Год назад, во время небывалого успеха своих картин в Англии, Верещагин пояснил, какое чувство водило его кистью:
«Варварство среднеазиатского населения так громадно, а экономическое и социальное положение в таком упадке, что чем скорее проникнет туда с того или другого конца европейская цивилизация, тем лучше. Если мои верные очерки помогут уничтожению недоверчивости английской публики к их естественным друзьям и соседям в Средней Азии, тягость путешествия и труд устройства выставки будут более чем вознаграждены».
Он не был империалистом. Он в ужас приходил от людских бедствий и от людской дикости. Потому со столь яростным упорством он создавал свой туркестанский цикл, который теперь предстал перед ошеломленным русским зрителем. Верещагин увел живопись от парадных портретов военачальников. От приглаженных, бравурных полотен. Даже за символическим «Апофеозом войны», — выжженная степь, пирамида из человеческих черепов, к которой слетелись со всех сторон вороны, — чувствовался жесткий реализм.
Да, он писал не отдельными картинами, он писал циклами. Не случайно обмолвился о своих полотнах — «очерки». Но там, где вместо одной картины нужно написать десять, двадцать, там нужна невероятная работоспособность. Верещагин был человеком, словно не знавшим устали.
Зритель толкался, чтобы увидеть своими глазами самаркандскую войну. Азиаты и русские, их жестокое столкновение.
Картины превращались в дневник событий. Июнь 1868-го, русские отстояли Самарканд. На картине — груды тел мертвых азиатов и русские победители у водруженного над крепостной стеной знамени: лежат спокойненько на животе, покуривая трубки. Другой эпизод — «Нападают врасплох!». Группа солдат, окруженная вражьими всадниками, сомкнулась спинами, готовая достойно встретить свой последний час. А вот и другие живописные очерки… «Представляют трофеи». Восточный дворец со всей его роскошью. У трона — бухарский эмир, перед ним — груда черепов, он, высматривая что-то, расталкивает их ногой. Кругом — его подданные в халатах, с неподвижными лицами. «Торжествуют»… — площадь в Самарканде, расписная мечеть, на земле — пестрая толпа, мулла исступленно проповедует силу Аллаха, вокруг площади, на шестах, — головы русских. «Смертельно раненный»… — солдат бежит, в ужасе сжимая руками смертельную рану. «Парламентеры» — всадники в халатах, налетевшие с криком «сдавайся!», и казаки, легшие за конями, готовые к последнему отпору.

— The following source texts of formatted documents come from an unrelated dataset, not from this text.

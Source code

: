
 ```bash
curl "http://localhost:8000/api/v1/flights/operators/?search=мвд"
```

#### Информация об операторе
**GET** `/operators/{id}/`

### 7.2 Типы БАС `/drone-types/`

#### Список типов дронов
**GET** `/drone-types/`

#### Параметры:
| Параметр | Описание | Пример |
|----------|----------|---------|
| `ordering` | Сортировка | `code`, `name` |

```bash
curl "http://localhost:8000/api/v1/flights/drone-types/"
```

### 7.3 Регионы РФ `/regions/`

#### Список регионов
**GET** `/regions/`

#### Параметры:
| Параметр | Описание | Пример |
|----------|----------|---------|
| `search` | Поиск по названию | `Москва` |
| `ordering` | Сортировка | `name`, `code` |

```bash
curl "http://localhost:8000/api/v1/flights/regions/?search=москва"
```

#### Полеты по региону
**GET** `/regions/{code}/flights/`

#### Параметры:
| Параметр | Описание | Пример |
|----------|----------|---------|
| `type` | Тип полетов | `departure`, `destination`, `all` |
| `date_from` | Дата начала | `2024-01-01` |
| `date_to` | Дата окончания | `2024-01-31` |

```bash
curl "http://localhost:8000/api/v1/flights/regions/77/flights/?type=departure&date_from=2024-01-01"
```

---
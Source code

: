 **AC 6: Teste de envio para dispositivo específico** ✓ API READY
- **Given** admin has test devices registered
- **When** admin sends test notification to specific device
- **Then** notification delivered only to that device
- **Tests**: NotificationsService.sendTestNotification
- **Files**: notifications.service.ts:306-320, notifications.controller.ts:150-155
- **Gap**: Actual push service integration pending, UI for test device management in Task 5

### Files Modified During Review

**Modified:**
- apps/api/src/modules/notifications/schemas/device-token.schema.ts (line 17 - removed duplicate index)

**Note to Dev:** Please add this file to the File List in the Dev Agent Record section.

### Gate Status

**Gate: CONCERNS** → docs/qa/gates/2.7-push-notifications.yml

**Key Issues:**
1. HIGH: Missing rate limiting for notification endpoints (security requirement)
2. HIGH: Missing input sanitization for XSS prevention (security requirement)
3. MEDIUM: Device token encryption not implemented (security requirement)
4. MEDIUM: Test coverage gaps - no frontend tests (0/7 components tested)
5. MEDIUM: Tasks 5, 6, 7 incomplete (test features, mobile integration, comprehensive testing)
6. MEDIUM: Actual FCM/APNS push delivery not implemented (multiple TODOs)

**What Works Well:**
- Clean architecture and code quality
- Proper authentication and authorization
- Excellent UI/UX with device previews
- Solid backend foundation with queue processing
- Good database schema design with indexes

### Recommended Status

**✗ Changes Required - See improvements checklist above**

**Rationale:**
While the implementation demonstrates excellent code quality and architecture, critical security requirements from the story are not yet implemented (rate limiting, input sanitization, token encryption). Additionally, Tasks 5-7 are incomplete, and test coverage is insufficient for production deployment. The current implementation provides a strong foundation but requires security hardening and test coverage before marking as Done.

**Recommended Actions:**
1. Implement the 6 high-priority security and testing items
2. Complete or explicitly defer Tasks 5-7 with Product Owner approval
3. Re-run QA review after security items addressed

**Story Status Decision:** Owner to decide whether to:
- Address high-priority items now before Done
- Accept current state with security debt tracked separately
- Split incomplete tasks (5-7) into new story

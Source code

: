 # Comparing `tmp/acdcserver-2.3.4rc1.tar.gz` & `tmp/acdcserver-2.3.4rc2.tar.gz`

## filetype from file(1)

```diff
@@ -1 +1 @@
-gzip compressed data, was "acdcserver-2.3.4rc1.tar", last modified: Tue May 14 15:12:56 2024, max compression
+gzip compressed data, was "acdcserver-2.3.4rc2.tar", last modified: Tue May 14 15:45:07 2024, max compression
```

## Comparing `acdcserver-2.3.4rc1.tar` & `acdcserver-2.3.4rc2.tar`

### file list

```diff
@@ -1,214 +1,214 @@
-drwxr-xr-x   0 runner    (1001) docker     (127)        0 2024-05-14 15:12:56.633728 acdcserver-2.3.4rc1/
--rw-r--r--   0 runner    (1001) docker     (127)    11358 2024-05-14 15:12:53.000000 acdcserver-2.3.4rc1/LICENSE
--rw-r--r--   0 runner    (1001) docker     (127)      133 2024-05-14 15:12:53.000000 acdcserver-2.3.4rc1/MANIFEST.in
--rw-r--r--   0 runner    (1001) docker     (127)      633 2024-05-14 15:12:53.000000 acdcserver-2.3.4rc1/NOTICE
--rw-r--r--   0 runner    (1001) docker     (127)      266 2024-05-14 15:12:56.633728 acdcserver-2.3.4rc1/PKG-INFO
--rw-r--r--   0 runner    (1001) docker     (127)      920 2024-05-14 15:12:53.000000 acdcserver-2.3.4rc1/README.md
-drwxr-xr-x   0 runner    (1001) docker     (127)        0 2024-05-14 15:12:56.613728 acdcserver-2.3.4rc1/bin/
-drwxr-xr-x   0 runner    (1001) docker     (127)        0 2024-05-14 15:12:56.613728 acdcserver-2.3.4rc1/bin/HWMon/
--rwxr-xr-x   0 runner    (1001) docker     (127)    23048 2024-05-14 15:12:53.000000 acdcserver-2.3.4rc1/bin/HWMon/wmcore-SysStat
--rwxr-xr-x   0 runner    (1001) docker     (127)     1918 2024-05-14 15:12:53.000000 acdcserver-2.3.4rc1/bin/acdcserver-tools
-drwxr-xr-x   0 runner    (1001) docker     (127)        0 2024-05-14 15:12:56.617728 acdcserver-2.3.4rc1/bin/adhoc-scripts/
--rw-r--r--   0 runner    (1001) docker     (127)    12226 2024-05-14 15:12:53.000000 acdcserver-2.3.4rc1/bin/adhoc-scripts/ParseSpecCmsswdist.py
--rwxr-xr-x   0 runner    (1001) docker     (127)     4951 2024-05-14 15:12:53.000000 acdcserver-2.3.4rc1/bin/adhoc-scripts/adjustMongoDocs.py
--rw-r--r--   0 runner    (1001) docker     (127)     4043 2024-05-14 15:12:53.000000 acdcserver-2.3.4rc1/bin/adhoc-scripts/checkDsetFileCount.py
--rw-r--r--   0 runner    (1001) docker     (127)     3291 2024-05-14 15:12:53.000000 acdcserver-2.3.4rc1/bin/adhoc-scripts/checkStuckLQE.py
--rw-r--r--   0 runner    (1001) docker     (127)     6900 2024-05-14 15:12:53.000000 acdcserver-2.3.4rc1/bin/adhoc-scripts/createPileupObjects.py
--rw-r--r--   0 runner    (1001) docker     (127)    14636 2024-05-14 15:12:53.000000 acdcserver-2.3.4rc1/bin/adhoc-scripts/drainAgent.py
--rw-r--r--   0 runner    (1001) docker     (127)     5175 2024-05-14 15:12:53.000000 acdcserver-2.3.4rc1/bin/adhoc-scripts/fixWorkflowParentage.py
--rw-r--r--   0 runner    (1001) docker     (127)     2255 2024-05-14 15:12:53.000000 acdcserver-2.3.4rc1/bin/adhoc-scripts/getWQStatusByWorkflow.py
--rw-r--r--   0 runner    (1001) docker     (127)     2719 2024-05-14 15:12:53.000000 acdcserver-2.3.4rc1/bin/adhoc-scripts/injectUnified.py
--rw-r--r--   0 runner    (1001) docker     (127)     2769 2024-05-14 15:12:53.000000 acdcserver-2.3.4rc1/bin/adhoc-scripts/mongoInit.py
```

Одна картина особенно останавливала глаз. «Забытый». Похоже, Мусоргский долго стоял у этого полотна. Стасов не раз будет вспоминать ее, иногда расписывая до деталей:
«Вечер, желтый и потухающий среди безотрадной пустыни; вдали горы, и тут на этой красивой сцене война, сухая и жестокая, — это живо напомнило мне поэтическую картину в чудном „Валерике“ Лермонтова. Но на этот раз присутствовал как главное действующее лицо один актер, который никогда не приходил прежде в голову всем тысячам „военных живописцев“, пожинавших лавры в Европе: это бедный солдат, убитый в бою и забытый в поле. Вдали, за речкой, уходят „свои“, может быть для того, чтобы с ними скоро случилось, с каждым по очереди, то же самое, что с этим. А тут летят с неба тучей гости: орлы машут широкими крыльями, а вороны целой стаей спустились и собираются начинать богатый пир; одна уже села на грудь бедному убитому, разметавшему руки по земле, и красным ярким язычком пронзительно кричит. Рядом валяется не нужное уже более ружье. Мне казалось, все сердце болезненно переворачивалось у того, кто задумал и написал эту картину. Какие там должно быть били ключом любовь, нежность и негодование! Видано ли когда что-нибудь подобное у всех „баталистов“, вместе сложенных?»